- **Directions for this task**
Search the listing below for the word "потребуются" and copy each line that holds it.

- **Data provided**
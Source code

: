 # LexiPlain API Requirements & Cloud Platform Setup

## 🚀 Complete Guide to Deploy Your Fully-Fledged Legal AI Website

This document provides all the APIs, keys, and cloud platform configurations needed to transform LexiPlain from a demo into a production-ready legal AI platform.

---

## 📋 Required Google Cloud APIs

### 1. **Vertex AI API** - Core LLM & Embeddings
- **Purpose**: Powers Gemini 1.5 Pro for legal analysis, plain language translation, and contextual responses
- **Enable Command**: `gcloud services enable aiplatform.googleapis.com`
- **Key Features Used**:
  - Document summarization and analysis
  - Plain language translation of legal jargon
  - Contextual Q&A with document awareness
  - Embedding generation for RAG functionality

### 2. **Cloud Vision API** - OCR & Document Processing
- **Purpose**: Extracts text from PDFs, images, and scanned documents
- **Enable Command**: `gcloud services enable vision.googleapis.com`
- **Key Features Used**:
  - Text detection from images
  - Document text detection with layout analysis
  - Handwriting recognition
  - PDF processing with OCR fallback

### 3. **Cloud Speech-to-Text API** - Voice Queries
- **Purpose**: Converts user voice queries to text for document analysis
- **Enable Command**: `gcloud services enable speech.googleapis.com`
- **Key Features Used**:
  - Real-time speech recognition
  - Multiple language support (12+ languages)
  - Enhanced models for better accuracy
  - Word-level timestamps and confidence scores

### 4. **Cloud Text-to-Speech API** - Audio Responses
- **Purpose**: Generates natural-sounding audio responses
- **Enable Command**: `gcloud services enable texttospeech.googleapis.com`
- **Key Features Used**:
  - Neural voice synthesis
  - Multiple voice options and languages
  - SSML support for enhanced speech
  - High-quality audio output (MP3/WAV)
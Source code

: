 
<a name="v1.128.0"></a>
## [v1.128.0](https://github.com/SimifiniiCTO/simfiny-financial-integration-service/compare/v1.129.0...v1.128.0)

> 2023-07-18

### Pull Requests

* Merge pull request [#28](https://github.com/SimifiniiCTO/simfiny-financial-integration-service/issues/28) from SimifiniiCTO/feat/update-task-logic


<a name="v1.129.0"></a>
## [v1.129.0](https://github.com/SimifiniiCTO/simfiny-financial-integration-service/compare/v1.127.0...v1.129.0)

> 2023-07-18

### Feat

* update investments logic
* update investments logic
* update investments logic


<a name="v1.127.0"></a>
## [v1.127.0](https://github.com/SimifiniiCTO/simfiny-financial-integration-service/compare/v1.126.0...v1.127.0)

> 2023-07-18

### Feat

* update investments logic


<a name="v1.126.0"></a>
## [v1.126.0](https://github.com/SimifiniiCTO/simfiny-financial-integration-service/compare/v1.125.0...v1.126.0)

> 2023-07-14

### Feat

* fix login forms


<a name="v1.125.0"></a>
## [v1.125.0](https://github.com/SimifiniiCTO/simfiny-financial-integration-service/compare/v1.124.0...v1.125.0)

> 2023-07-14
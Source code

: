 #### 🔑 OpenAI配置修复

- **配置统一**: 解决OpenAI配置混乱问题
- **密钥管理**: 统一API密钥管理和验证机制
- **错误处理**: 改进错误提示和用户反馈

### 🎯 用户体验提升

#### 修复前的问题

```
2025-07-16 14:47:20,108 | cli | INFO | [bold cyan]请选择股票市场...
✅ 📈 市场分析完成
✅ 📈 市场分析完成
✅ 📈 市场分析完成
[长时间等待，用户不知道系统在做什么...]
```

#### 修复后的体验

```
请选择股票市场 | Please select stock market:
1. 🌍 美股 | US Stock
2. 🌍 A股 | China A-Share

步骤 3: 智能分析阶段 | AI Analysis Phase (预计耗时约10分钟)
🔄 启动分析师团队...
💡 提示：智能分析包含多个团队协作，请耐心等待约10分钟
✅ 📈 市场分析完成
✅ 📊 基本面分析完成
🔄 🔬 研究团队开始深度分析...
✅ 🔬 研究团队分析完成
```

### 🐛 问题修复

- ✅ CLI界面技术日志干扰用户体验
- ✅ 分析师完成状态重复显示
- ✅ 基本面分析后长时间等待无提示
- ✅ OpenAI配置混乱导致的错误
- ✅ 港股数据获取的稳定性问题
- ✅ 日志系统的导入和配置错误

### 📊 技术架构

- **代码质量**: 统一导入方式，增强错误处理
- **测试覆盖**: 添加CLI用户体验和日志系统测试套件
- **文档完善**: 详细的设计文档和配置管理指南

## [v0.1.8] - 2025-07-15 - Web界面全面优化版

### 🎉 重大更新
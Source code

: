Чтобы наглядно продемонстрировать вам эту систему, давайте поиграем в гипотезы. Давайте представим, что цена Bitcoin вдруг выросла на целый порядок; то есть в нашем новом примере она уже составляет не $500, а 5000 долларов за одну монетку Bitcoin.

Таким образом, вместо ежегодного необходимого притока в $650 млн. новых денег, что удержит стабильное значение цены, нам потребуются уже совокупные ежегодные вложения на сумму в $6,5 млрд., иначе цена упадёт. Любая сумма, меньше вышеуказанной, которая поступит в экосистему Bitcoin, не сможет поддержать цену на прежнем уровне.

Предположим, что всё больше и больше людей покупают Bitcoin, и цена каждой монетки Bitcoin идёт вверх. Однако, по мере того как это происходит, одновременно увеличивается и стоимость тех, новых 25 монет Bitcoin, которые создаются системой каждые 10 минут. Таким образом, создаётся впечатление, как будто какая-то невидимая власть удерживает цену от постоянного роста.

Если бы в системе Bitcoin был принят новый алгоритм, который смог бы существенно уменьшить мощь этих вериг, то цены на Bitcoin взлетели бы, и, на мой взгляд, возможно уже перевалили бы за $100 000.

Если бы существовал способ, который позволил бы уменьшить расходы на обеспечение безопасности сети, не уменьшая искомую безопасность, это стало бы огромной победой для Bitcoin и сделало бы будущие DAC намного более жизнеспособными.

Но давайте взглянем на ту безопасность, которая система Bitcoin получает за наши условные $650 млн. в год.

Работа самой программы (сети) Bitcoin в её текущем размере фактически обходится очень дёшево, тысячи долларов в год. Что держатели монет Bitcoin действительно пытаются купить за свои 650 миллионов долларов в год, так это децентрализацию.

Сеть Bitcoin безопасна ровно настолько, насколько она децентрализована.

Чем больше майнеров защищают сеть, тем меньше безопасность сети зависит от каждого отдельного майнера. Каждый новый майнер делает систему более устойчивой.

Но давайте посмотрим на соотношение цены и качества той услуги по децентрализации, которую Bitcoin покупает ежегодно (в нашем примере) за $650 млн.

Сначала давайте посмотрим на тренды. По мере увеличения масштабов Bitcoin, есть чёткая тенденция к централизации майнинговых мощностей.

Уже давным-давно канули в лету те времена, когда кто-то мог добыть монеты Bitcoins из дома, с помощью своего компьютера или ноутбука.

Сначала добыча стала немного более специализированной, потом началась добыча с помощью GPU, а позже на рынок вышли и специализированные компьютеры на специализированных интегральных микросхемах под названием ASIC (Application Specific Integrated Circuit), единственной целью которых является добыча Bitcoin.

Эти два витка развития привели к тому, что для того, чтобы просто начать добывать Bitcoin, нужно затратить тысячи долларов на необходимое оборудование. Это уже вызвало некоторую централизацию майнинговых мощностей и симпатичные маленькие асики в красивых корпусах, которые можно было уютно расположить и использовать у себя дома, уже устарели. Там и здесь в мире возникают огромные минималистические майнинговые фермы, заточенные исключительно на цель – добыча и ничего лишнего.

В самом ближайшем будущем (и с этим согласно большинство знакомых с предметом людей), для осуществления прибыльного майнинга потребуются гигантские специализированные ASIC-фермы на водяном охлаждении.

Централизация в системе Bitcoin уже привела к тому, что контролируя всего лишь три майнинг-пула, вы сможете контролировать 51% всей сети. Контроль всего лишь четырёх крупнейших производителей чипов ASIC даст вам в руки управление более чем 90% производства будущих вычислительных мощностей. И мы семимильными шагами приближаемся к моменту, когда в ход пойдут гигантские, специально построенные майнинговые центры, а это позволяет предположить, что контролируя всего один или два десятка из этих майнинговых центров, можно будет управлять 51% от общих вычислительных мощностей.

- **Solution for this problem**
Таким образом, вместо ежегодного необходимого притока в $650 млн. новых денег, что удержит стабильное значение цены, нам потребуются уже совокупные ежегодные вложения на сумму в $6,5 млрд., иначе цена упадёт. Любая сумма, меньше вышеуказанной, которая поступит в экосистему Bitcoin, не сможет поддержать цену на прежнем уровне.
В самом ближайшем будущем (и с этим согласно большинство знакомых с предметом людей), для осуществления прибыльного майнинга потребуются гигантские специализированные ASIC-фермы на водяном охлаждении.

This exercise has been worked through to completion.